It’s very possible this isn’t the best ramp deck. You may want more real interaction in a Grixis splash Farseek and Thragtusk shell that tops out at Nicol Bolas. The takeaway should be that Gilded Lotus is a real plan in this format. As long as people are interested in playing midrange mirrors, it will have the ability to crush them.

Grand Prix Philadelphia

Now, let me tell you a story about the wildest draft deck I’ve had in the last five years. Ok, that may be a tie, but Innistrad shouldn’t count since most formats don’t let you draft three-creature Laboratory Maniac decks that win every game with zero cards in someone’s library.

Draft #2 of Grand Prix Philadelphia, I opened and slammed a Mizzium Mortars and second picked an Arrest over a New Prahv Guildmage. The pack proceeded to flesh out a U/W/R control deck a la Brian DeMars, but I noticed a few Ethereal Armors floating around. I made a mental note to pick up answers to that deck and found two of the three Armors in my pile 13th and 14th pick. Pack two I kept an eye open for more copies and wheeled another three, with the same happening pack three.

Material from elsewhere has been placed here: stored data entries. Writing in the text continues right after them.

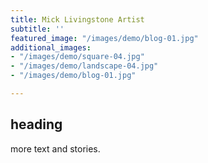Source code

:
 ```yaml
---
title: Mick Livingstone Artist
subtitle: ''
featured_image: "/images/demo/blog-01.jpg"
additional_images:
- "/images/demo/square-04.jpg"
- "/images/demo/landscape-04.jpg"
- "/images/demo/blog-01.jpg"

---
```

## heading

more text and stories.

This was the draft deck I registered.


I went around asking people what their limit on Ethereal Armors was. I heard things like "one," "seven," and "none," and I’m fairly sure the answer is at least ten. At some point you don’t have enough creatures for it, but at the same time you can just cut lands and play a million low-drops to go with your Armors. This particular deck was short about a single two-drop, but you can’t always have it all.

Cards like Ethereal Armor are what help push Limited formats over the top in terms of fun and replay ability. These niche archetypes aren’t available in every draft so they don’t get stale, but they happen just often enough that you hear about them and get excited to draft them.

Small rant: part of this is why I didn’t like Rise of Eldrazi Draft but loved Innistrad Draft. In Rise, there was nothing but gimmick decks, meaning the sense of discovery and excitement quickly disappeared as you were forced to learn these archetypes over and over. In Innistrad, not only could you draft normal decks, but the "niche" cards were broad in application, resulting in more diversity of those decks. Drafts felt very unique, as they should, instead of things like "the Surreal Memoir deck" or "the Raid Bombardment deck" being every draft occurrences.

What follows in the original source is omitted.